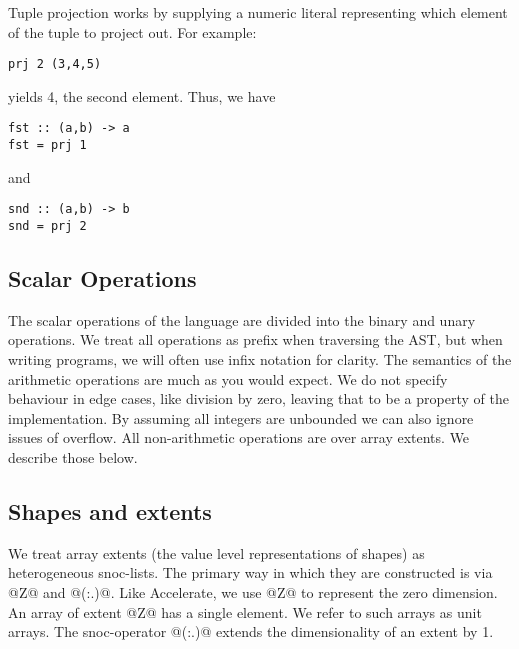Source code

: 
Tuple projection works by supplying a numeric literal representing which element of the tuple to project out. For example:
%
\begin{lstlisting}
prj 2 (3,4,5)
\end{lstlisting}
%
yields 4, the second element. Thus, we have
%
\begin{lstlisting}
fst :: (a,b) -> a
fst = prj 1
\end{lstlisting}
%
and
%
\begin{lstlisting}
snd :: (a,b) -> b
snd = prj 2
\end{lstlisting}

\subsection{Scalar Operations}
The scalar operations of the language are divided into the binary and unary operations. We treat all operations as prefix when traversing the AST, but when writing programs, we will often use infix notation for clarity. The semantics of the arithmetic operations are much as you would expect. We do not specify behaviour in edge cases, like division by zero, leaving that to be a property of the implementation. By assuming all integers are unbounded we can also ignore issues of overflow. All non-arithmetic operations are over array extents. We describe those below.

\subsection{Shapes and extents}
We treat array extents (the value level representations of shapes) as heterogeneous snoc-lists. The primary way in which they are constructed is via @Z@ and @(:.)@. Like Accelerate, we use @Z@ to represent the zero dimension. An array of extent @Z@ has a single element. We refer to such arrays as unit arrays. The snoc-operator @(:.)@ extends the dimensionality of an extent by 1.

──────────────────────────────

Look through the listing, and copy each line that contains the word "subsection".

\subsection{Scalar Operations}
\subsection{Shapes and extents}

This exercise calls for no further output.